Comment 322 for bug 263435

Revision history for this message
In , Boycott-spammers (boycott-spammers) wrote :

I've a couple comments I hope are constructive.

A lot of the proposed solutions seem like a very large development effort (allow the user to set preferences for which hotkeys he wants the browser to keep), or seem highly platform-centric and/or browser centric (CTRL-W should _always_ work). In a world where plugin developers (e.g. developers of flash applications) are trying to target multiple browsers on multiple platforms, suddenly the list of problematic key-combos explodes to include all the important hot keys in all common browsers and on all common platforms.

On the other hand, plugin developers know they must avoid certain gui toolkit key combos like alt-tab or command-tab.

My proposed solution:

Create a SINGLE new hotkey for Firefox which says "please unfocus this embedded object for me". It doesn't really matter what combo it is (how about ESCAPE? ;) This would require that Firefox was at least sniffing the key events, but it would only have to look for a single key combo and so we wouldn't be violating lots of hotkeys plugin developers might wish to use. If escape is too important a key to take, it could be ctrl-alt-f11 or something...

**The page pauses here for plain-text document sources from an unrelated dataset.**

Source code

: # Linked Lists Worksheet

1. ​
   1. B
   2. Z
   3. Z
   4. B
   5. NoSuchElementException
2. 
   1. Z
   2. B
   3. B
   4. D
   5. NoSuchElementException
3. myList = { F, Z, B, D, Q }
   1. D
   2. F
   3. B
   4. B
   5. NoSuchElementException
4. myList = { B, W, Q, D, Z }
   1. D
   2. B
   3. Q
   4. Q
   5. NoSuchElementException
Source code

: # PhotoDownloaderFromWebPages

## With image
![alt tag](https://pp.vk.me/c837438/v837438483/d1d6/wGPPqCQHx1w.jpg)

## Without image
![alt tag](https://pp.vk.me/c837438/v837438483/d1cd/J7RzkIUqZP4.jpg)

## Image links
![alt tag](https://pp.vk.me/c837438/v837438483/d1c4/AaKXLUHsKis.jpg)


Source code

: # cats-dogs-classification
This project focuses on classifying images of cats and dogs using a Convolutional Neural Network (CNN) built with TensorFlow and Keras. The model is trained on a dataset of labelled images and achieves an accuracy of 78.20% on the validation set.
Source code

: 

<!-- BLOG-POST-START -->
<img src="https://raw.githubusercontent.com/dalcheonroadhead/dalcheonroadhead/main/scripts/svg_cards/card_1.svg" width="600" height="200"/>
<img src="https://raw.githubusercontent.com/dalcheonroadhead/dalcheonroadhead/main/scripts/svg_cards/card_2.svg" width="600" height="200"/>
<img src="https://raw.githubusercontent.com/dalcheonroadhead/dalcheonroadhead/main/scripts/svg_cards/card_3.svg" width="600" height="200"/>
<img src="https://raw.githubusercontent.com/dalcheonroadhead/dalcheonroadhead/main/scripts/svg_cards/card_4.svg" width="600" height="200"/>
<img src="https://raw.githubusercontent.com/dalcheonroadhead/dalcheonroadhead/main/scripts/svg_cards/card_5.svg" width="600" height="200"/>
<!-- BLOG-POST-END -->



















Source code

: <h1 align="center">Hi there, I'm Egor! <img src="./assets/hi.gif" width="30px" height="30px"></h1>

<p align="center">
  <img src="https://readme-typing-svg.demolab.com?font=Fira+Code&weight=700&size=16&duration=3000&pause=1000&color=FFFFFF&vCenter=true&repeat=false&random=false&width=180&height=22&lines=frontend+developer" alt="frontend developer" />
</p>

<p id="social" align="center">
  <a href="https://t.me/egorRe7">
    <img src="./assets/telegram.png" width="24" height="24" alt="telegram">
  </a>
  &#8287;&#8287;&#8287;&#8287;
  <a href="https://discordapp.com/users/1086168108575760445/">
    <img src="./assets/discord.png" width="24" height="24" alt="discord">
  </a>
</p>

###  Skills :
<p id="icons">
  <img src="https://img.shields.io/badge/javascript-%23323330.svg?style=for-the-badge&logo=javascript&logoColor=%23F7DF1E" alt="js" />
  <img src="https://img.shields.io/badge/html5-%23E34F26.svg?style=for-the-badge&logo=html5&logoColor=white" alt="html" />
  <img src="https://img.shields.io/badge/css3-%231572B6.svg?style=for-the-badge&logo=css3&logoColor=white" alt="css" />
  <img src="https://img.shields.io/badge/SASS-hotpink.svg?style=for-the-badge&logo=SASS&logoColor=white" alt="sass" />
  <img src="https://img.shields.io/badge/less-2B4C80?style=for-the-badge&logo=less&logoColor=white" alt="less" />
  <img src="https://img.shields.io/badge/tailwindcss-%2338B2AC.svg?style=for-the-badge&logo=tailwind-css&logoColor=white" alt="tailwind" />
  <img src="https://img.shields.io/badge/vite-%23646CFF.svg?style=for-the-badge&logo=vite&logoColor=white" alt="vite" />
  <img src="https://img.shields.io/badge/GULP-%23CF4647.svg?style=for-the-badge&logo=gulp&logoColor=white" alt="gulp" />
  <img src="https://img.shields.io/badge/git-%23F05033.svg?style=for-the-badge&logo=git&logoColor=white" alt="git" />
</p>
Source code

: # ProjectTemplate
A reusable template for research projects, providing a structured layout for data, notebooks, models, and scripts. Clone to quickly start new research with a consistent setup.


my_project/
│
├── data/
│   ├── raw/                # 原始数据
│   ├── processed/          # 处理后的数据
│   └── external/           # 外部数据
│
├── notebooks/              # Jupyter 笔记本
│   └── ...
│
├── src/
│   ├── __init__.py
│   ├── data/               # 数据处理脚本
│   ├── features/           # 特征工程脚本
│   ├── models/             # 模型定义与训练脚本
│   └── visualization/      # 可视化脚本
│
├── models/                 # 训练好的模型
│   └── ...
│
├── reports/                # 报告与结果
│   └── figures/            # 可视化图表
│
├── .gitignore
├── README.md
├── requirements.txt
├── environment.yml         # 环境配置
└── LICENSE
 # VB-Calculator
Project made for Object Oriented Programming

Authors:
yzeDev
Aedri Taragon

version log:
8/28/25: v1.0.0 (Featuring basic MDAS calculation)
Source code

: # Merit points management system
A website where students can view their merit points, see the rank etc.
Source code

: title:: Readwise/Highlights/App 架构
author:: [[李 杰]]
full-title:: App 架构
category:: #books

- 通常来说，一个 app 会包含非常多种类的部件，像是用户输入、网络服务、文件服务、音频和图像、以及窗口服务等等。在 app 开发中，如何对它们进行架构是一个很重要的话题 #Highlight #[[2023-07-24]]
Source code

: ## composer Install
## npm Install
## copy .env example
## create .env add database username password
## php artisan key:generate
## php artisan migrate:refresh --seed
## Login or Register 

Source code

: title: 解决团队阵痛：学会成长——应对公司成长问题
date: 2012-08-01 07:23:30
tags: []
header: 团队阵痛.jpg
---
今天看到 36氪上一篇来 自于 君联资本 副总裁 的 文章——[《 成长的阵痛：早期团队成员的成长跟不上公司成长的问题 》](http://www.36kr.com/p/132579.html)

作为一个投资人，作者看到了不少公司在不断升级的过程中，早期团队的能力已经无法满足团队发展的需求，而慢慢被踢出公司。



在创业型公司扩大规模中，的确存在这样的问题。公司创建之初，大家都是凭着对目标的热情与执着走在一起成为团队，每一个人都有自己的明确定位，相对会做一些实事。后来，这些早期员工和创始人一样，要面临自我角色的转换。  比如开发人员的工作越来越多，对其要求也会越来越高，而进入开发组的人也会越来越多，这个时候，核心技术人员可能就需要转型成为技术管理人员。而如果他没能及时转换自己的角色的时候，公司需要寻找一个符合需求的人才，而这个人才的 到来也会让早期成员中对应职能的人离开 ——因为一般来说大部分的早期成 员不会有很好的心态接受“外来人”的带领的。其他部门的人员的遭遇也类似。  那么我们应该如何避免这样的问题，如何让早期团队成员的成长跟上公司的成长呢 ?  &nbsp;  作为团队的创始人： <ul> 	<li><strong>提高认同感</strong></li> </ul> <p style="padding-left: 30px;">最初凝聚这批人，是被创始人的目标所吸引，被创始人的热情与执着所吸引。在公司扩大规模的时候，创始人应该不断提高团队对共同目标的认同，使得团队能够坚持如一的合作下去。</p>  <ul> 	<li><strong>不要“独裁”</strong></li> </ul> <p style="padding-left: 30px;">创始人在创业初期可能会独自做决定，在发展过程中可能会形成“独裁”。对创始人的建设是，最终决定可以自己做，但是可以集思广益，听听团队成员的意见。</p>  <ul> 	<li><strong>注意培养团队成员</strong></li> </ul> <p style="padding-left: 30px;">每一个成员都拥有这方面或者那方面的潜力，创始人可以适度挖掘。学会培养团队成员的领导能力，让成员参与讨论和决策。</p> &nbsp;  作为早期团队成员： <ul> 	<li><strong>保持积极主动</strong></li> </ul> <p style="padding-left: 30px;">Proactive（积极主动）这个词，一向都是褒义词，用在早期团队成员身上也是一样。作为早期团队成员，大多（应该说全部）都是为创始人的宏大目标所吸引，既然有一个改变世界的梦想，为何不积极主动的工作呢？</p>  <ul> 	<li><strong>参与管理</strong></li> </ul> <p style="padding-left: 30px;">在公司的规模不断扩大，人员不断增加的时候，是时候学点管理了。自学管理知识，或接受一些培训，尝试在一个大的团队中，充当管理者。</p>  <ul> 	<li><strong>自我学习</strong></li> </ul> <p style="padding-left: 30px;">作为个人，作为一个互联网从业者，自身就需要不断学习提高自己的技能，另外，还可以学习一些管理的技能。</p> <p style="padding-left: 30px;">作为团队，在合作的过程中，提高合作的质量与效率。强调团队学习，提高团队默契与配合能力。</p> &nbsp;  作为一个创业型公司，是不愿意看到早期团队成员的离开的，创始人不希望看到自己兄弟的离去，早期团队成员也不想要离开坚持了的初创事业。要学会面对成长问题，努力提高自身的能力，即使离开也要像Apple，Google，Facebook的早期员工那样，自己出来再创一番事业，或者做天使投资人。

[Unknown] said (in comment #185) that Firefox isn't even getting the key events from the gui toolkit in many cases.. so perhaps that invalidates my suggestion.

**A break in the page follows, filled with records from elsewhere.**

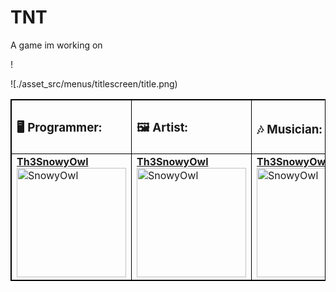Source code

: # TNT
A game im working on
<!-- tuesdaynighttorment -->!
![./asset_src/menus/titlescreen/title.png)

<table style="width:100%; border: 1px solid black">
	<tr>
		<th style="text-align:left; border: 1px solid black"><h3>🖥 Programmer:</h3></th>
		<th style="text-align:left; border: 1px solid black"><h3>🖼 Artist:</h3></th>
		<th style="text-align:left; border: 1px solid black"><h3>🎶 Musician:</h3></th>
	</tr>
	<td style="border: 1px solid black">
		<a href='https://github.com/Th3SnowyOwl'><b>Th3SnowyOwl</b></a><br>
		<img src="https://avatars.githubusercontent.com/u/49002319?v=4" alt="SnowyOwl" width="175" height="175"/>
	</td>
		<!-- Dont remove the space in the next table, its there to space out the text. -->
	<td style="border: 1px solid black">
		<a href='https://github.com/Th3SnowyOwl'><b>Th3SnowyOwl</b></a><br>
		<img src="https://avatars.githubusercontent.com/u/49002319?v=4" alt="SnowyOwl" width="175" height="175"/>
	</td>
	<td style="border: 1px solid black">
		<a href='https://github.com/Th3SnowyOwl'><b>Th3SnowyOwl</b></a><br>
		<img src="https://avatars.githubusercontent.com/u/49002319?v=4" alt="SnowyOwl" width="175" height="175"/>
	</td>
</table>
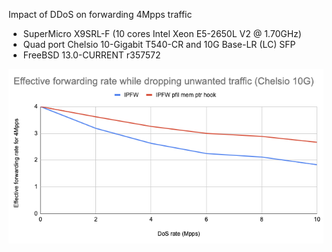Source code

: Impact of DDoS on forwarding 4Mpps traffic
  - SuperMicro X9SRL-F (10 cores Intel Xeon E5-2650L V2 @ 1.70GHz)
  - Quad port Chelsio 10-Gigabit T540-CR and 10G Base-LR (LC) SFP
  - FreeBSD 13.0-CURRENT r357572

![Impact of DDoS on a 2Mpps forwarding traffic](graph.png)
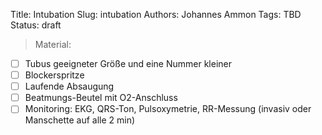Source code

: Title: Intubation
Slug: intubation
Authors: Johannes Ammon
Tags: TBD
Status: draft

> Material:
- [ ] Tubus geeigneter Größe und eine Nummer kleiner
- [ ] Blockerspritze
- [ ] Laufende Absaugung
- [ ] Beatmungs-Beutel mit O2-Anschluss
- [ ] Monitoring: EKG, QRS-Ton, Pulsoxymetrie, RR-Messung (invasiv oder Manschette auf alle 2 min)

If Firefox is entirely unable to sniff the keyboard events on some platforms, I'd argue that perhaps the responsibility is on the plugin developer (Adobe, Sun..) to "play nice" with the browser.

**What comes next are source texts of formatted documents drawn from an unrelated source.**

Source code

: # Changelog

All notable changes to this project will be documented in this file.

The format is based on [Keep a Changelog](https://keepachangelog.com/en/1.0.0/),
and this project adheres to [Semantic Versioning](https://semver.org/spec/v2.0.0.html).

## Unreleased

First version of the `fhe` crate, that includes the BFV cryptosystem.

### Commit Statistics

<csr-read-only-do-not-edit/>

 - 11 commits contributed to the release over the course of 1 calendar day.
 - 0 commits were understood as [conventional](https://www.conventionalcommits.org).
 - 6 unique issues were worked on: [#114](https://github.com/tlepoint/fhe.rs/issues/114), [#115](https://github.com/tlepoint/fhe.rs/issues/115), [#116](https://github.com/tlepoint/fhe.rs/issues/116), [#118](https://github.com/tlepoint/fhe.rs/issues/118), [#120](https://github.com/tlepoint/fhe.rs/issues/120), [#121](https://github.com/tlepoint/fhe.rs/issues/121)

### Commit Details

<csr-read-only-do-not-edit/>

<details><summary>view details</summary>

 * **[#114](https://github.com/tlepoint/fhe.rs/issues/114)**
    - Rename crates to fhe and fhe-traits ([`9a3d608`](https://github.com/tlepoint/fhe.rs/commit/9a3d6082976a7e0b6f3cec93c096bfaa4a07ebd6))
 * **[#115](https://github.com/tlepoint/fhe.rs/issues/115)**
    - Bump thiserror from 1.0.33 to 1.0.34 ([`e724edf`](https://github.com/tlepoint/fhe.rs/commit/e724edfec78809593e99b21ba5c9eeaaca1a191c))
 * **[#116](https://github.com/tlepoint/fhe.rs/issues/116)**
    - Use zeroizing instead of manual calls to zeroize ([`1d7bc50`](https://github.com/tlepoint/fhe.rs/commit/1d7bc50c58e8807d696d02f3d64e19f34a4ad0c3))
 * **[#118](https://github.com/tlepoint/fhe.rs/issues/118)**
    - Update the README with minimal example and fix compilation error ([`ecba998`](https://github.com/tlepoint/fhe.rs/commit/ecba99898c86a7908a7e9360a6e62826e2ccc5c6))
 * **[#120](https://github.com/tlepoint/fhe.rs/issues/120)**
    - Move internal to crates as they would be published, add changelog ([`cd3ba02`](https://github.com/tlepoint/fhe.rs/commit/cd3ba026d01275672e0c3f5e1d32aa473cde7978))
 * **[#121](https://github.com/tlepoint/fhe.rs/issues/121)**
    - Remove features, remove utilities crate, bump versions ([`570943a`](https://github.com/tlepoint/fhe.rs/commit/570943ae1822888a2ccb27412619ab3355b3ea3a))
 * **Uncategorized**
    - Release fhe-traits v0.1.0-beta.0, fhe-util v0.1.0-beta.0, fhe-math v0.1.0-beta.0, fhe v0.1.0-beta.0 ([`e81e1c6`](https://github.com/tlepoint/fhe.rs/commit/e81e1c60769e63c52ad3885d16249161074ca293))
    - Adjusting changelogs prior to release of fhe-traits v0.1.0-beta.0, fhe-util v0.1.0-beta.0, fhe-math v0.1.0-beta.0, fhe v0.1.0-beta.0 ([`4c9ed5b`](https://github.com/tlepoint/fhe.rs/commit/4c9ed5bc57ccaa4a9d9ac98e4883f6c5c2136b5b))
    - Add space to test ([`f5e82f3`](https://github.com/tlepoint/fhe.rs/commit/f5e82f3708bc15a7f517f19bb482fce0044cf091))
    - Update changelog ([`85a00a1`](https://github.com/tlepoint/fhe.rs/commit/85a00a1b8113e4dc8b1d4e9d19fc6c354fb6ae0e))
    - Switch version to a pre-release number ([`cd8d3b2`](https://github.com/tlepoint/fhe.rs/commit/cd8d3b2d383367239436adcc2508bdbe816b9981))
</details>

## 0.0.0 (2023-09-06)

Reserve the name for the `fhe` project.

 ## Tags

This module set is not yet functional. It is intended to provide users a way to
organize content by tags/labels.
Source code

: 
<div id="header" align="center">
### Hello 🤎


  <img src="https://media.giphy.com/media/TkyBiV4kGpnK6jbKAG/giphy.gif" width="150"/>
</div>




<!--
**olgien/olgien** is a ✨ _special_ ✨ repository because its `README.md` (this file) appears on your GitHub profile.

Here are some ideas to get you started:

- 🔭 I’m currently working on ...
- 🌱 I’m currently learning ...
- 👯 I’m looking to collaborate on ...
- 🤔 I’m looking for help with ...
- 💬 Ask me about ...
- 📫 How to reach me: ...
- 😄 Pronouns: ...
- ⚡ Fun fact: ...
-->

I'd say flash is probably the biggest offender snatching focus, e.g. if you have a youtube video open in a tab and you try to cycle past it (INCREDIBLY frustrating). Adobe and Sun already have to consider myriad security and usability issues. Flash is built to always exit full screen when the escape key is pressed.. this is a rule imposed by flash and is not overrideable by the flash developer. Flash can make javascript calls.. it seems like it'd be trivial to make it call .blur() on it's DOM object when a certain hotkey is pressed (e.g. escape when not in full screen).

I also have found a pretty pitiful work-around which works for me in FF3 on WinXP. When I've focused a flash object, windows shortcuts like ctrl-escape and alt-f4 still work. If you have more than one tab open and you enable the "warn me when closing multiple tabs" option.. you can press alt-f4 and the browser will pop up the warning/confirmation.. you can then hit escape to say "no I didn't actually want to close" and focus has magically been shifted back to Firefox!

I sometimes browse entirely with the keyboard, e.g. living room/tv setting watching youtube videos, wireless mouse's battery is dead or the mouse is otherwise unavailable. Having youtube then hijack focus is pretty frustrating. At least I can escape using the work-around above.